Cam Christiansen’s use of animation captures how surreal the entire conflict seems as David Hare interviews people and experiences life on both sides of the wall. When he talks to the Israelis, I can’t help but recall a movie Censored Voices about young soldiers in 1967 recording their experiences on tape and reviewed as older men and another movie I had reviewed Tinghir-Jerusalem: Echoes from the Mellah, where even today Jewish settlers are incentivized move into tacky condos to secure the Jewish claim to the land, because those films support the Israeli paradox that novelist, David Grossman explains. “Israel seems powerful and aggressive, yet to itself it seems weak and frail. Israel has no confidence in its own survival.”

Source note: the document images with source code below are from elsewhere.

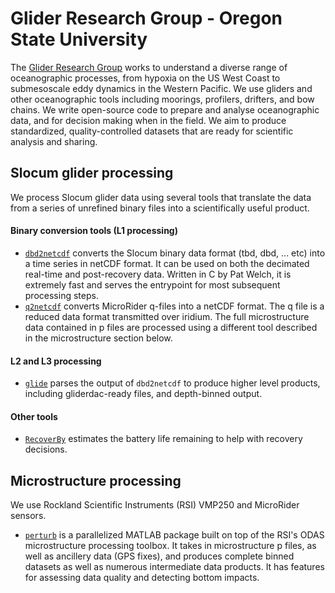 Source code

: # Glider Research Group - Oregon State University

The [Glider Research Group](http://gliderfs.coas.oregonstate.edu/gliderweb/) works to understand a diverse range of oceanographic processes, from hypoxia on the US West Coast to submesoscale eddy dynamics in the Western Pacific. We use gliders and other oceanographic tools including moorings, profilers, drifters, and bow chains. We write open-source code to prepare and analyse oceanographic data, and for decision making when in the field. We aim to produce standardized, quality-controlled datasets that are ready for scientific analysis and sharing. 

## Slocum glider processing

We process Slocum glider data using several tools that translate the data from a series of unrefined binary files into a scientifically useful product.

#### Binary conversion tools (L1 processing)
* [`dbd2netcdf`](https://github.com/OSUGliders/dbd2netcdf) converts the Slocum binary data format (tbd, dbd, ... etc) into a time series in netCDF format. It can be used on both the decimated real-time and post-recovery data. Written in C by Pat Welch, it is extremely fast and serves the entrypoint for most subsequent processing steps.
* [`q2netcdf`](https://github.com/OSUGliders/q2netcdf) converts MicroRider q-files into a netCDF format. The q file is a reduced data format transmitted over iridium. The full microstructure data contained in p files are processed using a different tool described in the microstructure section below.

#### L2 and L3 processing
* [`glide`](https://github.com/OSUGliders/glide) parses the output of `dbd2netcdf` to produce higher level products, including gliderdac-ready files, and depth-binned output. 

#### Other tools
* [`RecoverBy`](https://github.com/OSUGliders/RecoverBy) estimates the battery life remaining to help with recovery decisions. 

## Microstructure processing

We use Rockland Scientific Instruments (RSI) VMP250 and MicroRider sensors.

* [`perturb`](https://github.com/jessecusack/perturb) is a parallelized MATLAB package built on top of the RSI's ODAS microstructure processing toolbox. It takes in microstructure p files, as well as ancillery data (GPS fixes), and produces complete binned datasets as well as numerous intermediate data products. It has features for assessing data quality and detecting bottom impacts.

On the Palestine side, the wall has destroyed a way of life, using checkpoints to make it difficult for farmers to access their land. Ancient trees and farmlands were removed and excavated to accommodate the wall, causing farmers to feel that it was less about security and more about a land grab. In addition to the loss of farmland, all the beautiful beaches are hidden behind the wall. True, Israel is safer from suicide bombers, but now they are vulnerable to missile attacks.

At the end of the film Hare pays special tribute to the graffiti that decorates the wall, reminiscing about the Berlin Wall, hoping that one day this one dividing Palestine and Israel will meet the same fate. Someone had spray painted Ctrl+ Alt+Del. If only taking it down could be so simple.